Real Estate

Planning Board Meeting on River Highlands Development to Take Place at Larger Venue

High attendance at the July 12 meeting prompted the decision to reschedule and relocate the meeting, according to board chair

By Mike Kordenbrock
A field along River Road in Columbia Falls is the site of the proposed 455-unit River Highlands development, pictured on June 28, 2022. Hunter D’Antuono | Flathead Beacon

A Columbia Falls Planning Board and Zoning Commission meeting that ended early on July 12 because of the large number of people that showed up in person to comment on a proposed housing development will be continued on August 9 at Columbia Falls Junior High at 6:30 p.m.

The development, called River Highlands, could bring up to 455 units of housing through a mixture of single-family dwellings and apartment buildings spread out across 49 acres of land that sits east of the Flathead River and south of U.S. Highway 2.

Russ Vukonich, the board chair, said they were able to get through the first item on the agenda before the River Highlands discussion, but the volume of people who attended caused the crowd to spill out of the city hall council chambers and into the hallway outside.

“It was very clear that once we got started, we couldn’t fit enough people in the room,” Vukonich said. “Those that were in the hallway couldn’t hear anything, and they have a right to be participating. It was very clear we needed to reschedule.”

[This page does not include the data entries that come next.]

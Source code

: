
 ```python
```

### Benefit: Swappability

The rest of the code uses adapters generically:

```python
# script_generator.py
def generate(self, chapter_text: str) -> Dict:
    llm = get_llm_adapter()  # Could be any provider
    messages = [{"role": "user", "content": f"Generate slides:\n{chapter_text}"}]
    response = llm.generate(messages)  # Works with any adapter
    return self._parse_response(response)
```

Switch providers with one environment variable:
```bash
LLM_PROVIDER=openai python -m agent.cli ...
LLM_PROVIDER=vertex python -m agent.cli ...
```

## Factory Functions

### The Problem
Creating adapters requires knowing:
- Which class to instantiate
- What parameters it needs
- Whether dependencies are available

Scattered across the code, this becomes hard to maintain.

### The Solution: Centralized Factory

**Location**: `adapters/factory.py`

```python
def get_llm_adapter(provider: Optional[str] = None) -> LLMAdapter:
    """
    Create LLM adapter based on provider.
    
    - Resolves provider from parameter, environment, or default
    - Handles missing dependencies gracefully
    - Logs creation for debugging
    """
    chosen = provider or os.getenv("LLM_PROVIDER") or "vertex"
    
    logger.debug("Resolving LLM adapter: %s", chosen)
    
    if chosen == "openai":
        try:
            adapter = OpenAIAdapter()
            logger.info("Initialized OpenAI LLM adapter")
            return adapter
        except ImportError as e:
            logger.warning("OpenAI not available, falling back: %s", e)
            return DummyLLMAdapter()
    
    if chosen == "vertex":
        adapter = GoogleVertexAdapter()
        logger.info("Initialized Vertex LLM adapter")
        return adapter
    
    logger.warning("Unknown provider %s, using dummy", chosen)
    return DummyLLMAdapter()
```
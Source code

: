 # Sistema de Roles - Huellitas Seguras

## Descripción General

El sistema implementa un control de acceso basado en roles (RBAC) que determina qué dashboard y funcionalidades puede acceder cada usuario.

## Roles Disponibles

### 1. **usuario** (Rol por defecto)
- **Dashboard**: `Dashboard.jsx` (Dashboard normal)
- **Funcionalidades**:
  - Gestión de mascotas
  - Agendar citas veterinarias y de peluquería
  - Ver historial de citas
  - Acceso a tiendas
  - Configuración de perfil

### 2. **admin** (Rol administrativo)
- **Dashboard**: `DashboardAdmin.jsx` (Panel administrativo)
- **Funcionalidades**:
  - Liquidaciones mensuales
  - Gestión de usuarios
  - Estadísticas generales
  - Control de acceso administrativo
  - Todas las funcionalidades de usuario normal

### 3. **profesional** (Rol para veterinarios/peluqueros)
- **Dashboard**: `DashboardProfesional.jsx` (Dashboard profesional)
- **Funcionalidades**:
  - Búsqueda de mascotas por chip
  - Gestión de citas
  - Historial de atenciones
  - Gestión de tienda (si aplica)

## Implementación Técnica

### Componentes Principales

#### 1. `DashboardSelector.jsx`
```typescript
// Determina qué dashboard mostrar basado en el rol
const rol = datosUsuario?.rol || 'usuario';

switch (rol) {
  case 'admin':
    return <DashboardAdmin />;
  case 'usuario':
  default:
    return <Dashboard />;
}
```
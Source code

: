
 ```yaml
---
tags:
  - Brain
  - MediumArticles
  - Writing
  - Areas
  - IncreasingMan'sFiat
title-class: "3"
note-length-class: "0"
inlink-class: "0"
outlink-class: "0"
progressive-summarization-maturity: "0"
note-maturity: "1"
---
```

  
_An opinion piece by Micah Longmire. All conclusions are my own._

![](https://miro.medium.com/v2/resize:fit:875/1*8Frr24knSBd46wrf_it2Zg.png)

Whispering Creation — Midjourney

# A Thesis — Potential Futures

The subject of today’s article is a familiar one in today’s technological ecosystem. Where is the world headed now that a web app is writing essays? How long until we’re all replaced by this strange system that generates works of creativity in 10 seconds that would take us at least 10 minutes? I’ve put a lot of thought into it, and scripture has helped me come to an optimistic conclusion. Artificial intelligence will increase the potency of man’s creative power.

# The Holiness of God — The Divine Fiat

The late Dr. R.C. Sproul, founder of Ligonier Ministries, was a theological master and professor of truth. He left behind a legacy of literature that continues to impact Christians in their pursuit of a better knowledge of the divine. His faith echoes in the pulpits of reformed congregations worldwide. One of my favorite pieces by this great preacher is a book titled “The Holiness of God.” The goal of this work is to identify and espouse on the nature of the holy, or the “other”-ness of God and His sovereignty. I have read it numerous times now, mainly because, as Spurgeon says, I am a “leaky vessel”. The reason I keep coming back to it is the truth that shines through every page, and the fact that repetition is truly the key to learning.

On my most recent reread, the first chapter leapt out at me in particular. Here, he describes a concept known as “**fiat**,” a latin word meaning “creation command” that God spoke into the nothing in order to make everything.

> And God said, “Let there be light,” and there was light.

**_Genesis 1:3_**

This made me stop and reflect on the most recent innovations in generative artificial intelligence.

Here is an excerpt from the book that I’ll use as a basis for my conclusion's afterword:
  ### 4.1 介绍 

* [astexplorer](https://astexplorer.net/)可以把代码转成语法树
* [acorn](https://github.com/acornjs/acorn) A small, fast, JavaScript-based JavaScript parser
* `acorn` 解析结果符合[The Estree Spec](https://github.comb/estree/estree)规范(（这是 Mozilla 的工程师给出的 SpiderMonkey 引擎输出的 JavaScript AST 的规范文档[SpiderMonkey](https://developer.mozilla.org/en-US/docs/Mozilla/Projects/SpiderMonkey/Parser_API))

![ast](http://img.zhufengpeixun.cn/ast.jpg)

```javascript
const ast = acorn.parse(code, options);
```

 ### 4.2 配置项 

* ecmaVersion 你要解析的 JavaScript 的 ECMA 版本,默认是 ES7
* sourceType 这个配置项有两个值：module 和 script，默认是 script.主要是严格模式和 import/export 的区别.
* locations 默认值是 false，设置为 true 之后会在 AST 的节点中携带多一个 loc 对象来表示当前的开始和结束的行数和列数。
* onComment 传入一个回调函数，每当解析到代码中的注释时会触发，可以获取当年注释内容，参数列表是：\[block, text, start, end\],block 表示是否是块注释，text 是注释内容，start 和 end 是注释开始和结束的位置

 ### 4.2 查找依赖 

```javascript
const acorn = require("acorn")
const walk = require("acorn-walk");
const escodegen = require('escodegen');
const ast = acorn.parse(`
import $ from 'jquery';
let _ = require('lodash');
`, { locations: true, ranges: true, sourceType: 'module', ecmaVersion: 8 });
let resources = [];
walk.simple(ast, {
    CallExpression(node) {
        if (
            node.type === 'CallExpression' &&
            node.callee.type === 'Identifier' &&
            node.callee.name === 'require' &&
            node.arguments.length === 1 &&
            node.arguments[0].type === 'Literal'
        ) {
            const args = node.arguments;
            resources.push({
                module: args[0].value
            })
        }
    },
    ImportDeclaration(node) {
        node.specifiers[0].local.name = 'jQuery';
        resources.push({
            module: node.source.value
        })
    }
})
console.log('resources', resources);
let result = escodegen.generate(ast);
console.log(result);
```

Before last week’s meeting, the development had already generated opposition, some of it in the form of around 100 letters and emails included in the board’s meeting packet that was made available prior to the meeting. Those comments were almost entirely in opposition to the construction of the development.

Opponents and skeptics have expressed concerns about various aspects of the River Highlands, including the developer’s interest in boring beneath the Flathead River in order to connect to city utilities, the proposed rerouting of River Road, and the effect of the development on wildlife. Written comments also included concerns about the size of the development and how it would change the character of the area.

The meeting agenda included hearings on the developer’s requests to re-zone the plot of land, gain approval for a planned unit development on the plot with some variances, and for the development to be designated a subdivision.

 Going into the meeting, city staff had reviewed the developer’s application materials and recommended that the planning board advise the Columbia Falls City Council to approve the developer’s requests as long as certain conditions are met by the developer.

The lead developer, James Barnett, was also the lead developer on the Mountain Gateway development that was voted down by the city council in Whitefish last winter, despite the offer of a number of deed-restricted units, and land donations for the construction of additional units and affordable housing, as well as land for a fire station.